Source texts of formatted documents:

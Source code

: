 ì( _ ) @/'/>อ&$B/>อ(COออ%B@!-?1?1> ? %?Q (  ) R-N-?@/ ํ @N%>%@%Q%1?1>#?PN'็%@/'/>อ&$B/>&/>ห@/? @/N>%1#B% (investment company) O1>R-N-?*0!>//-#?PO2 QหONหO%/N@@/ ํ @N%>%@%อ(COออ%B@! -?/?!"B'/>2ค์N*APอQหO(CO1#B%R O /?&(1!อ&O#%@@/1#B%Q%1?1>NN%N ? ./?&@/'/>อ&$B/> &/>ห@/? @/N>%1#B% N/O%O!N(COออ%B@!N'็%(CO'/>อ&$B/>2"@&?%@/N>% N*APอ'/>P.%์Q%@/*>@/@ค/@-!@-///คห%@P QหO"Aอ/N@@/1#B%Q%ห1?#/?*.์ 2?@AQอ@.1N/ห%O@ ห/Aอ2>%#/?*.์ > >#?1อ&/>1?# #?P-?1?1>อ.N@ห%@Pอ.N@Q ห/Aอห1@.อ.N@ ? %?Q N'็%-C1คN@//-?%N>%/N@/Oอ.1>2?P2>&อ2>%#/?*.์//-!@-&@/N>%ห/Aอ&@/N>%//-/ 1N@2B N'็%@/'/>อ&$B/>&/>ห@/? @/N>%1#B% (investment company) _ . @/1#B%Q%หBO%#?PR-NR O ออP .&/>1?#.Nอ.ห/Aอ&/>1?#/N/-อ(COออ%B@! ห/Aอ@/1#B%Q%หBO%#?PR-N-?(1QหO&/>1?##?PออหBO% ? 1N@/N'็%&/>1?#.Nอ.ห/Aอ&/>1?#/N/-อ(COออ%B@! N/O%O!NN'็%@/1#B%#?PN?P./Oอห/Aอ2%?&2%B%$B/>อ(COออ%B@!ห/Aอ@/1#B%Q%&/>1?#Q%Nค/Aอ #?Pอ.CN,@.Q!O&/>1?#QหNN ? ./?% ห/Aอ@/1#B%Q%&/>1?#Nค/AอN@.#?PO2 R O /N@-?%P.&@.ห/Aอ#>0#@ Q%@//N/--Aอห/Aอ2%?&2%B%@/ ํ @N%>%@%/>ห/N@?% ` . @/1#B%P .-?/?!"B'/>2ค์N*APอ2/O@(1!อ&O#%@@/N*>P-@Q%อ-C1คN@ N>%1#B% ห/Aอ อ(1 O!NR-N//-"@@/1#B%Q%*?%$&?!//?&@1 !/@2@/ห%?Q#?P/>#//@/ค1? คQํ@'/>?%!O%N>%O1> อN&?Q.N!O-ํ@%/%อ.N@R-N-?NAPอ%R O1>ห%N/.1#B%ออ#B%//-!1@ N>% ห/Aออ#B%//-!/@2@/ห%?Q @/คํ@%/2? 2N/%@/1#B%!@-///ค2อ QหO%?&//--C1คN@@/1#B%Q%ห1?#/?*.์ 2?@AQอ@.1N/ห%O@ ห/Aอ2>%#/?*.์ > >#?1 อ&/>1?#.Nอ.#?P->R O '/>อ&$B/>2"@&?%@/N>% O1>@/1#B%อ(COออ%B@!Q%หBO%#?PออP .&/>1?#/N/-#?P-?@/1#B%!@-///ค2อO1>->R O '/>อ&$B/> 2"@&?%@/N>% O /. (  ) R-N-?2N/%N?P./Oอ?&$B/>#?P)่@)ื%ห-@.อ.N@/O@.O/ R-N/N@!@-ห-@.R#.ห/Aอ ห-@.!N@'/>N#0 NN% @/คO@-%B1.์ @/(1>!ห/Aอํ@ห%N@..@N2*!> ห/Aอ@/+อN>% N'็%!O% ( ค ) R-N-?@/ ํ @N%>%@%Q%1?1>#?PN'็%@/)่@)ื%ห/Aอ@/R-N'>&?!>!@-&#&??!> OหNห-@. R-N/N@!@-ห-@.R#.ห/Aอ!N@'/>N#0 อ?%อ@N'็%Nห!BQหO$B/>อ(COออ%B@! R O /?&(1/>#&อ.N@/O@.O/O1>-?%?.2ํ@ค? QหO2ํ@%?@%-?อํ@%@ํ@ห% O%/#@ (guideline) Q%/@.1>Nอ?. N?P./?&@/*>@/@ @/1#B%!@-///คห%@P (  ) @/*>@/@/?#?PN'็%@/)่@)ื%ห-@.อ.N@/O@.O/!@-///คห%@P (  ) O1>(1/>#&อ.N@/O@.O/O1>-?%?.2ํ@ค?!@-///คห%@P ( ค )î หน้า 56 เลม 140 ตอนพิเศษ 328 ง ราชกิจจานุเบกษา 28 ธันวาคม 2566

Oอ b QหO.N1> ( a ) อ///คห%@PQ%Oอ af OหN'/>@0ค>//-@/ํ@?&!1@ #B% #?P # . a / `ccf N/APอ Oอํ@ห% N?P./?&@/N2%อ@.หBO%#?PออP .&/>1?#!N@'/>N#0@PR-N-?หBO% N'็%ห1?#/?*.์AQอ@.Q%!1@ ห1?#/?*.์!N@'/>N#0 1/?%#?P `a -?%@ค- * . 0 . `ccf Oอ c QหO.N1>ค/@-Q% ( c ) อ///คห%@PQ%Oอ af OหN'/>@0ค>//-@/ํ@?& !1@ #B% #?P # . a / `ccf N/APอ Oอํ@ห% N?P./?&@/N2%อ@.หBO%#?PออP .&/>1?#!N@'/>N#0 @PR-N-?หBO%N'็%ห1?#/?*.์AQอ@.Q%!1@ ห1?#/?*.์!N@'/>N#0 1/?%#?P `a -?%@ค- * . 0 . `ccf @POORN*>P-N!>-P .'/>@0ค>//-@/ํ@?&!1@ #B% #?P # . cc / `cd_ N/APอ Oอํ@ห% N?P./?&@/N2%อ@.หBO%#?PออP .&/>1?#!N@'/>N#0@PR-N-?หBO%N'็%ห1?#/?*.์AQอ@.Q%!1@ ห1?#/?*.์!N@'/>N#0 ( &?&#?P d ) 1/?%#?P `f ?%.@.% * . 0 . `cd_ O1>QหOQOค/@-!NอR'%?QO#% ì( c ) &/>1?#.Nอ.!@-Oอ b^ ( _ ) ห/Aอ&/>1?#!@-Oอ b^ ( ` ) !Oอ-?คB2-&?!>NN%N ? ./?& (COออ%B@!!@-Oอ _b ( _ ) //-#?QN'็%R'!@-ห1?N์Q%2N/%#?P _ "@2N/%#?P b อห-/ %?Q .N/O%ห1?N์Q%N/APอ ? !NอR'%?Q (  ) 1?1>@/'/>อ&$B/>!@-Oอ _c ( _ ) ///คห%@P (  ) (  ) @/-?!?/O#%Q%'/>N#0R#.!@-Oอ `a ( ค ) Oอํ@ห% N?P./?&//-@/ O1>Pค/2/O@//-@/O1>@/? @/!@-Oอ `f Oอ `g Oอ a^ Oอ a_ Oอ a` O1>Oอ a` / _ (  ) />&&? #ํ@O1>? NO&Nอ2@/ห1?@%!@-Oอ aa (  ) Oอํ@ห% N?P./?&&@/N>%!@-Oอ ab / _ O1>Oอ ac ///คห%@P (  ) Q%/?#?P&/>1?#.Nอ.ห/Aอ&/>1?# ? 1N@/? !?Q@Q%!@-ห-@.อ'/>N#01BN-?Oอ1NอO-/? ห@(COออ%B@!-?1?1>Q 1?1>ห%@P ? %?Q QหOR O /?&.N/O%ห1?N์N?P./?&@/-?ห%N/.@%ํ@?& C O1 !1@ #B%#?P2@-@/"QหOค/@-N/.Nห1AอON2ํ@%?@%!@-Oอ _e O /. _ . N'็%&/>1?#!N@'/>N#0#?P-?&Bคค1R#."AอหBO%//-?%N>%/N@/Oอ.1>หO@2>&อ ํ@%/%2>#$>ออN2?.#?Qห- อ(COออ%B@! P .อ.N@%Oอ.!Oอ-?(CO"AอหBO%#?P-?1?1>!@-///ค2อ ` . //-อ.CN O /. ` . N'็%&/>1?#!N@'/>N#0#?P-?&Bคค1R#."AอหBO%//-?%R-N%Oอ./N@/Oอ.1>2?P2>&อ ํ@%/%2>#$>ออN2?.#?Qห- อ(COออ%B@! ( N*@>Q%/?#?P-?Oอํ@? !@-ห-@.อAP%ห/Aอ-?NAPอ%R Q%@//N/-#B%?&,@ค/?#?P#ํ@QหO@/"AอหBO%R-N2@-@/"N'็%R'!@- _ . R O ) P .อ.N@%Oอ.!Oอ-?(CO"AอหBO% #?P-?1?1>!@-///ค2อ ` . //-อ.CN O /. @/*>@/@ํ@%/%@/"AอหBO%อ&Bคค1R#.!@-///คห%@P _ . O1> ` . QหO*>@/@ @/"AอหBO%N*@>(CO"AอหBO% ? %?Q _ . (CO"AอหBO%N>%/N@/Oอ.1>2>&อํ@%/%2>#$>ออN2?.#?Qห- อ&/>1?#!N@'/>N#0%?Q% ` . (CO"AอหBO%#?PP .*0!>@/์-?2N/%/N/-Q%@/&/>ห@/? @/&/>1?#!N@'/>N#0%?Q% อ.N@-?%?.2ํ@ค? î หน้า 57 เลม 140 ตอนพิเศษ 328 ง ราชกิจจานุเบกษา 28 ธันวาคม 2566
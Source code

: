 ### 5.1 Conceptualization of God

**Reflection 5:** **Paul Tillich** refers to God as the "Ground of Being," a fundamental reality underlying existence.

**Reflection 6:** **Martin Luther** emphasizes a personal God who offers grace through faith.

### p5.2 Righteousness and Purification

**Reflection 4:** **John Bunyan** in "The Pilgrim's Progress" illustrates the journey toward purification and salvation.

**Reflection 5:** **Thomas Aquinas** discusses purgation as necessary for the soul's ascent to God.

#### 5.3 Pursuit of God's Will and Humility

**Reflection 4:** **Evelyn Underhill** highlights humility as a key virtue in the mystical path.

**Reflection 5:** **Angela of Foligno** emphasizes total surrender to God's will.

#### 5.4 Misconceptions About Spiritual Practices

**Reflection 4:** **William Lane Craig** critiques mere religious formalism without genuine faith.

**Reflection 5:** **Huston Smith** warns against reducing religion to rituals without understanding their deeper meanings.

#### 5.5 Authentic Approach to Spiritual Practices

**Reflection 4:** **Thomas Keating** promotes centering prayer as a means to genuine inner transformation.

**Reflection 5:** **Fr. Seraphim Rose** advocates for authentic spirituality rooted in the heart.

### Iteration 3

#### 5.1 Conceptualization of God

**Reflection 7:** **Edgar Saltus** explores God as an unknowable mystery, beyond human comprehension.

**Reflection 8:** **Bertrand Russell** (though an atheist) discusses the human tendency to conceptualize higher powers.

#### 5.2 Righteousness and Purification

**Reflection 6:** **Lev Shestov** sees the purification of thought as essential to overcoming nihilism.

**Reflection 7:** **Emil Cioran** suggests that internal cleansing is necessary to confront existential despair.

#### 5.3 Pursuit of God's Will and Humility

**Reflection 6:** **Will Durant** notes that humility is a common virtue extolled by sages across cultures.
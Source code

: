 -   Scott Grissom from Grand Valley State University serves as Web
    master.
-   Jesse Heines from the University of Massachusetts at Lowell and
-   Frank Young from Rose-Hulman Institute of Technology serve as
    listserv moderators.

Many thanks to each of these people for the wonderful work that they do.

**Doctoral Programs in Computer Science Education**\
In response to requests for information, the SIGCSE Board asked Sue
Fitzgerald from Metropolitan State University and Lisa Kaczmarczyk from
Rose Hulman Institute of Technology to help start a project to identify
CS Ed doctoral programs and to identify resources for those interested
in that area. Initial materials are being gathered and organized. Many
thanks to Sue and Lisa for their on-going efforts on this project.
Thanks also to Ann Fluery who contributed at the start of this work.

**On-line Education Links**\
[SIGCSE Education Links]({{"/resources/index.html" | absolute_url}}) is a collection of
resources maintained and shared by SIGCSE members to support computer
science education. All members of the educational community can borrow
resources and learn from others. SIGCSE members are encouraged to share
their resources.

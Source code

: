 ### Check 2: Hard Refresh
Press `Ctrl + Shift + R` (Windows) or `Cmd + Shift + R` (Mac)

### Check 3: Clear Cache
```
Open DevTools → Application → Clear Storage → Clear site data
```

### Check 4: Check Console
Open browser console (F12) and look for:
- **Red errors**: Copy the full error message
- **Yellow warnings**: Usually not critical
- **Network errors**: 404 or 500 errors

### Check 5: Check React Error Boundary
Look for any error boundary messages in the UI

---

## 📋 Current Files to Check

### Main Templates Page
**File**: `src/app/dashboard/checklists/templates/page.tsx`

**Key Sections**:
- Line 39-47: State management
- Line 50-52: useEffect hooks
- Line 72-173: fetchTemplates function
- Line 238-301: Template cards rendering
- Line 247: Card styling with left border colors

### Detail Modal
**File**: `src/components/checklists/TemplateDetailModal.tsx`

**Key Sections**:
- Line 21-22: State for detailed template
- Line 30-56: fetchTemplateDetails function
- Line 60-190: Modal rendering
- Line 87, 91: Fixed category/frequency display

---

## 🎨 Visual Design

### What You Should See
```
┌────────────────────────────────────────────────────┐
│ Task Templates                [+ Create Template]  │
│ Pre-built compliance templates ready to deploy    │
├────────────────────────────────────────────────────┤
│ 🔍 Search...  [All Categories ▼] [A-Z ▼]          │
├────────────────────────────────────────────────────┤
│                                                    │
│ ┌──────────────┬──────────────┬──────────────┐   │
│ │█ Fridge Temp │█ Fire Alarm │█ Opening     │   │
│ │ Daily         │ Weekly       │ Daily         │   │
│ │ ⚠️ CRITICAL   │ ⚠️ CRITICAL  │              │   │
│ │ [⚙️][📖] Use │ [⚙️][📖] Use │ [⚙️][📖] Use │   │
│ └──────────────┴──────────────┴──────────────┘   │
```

TASK PROMPT:
Only the number should be given: how many lines in the data contain the string "function".

THE COMPLETED TASK:
2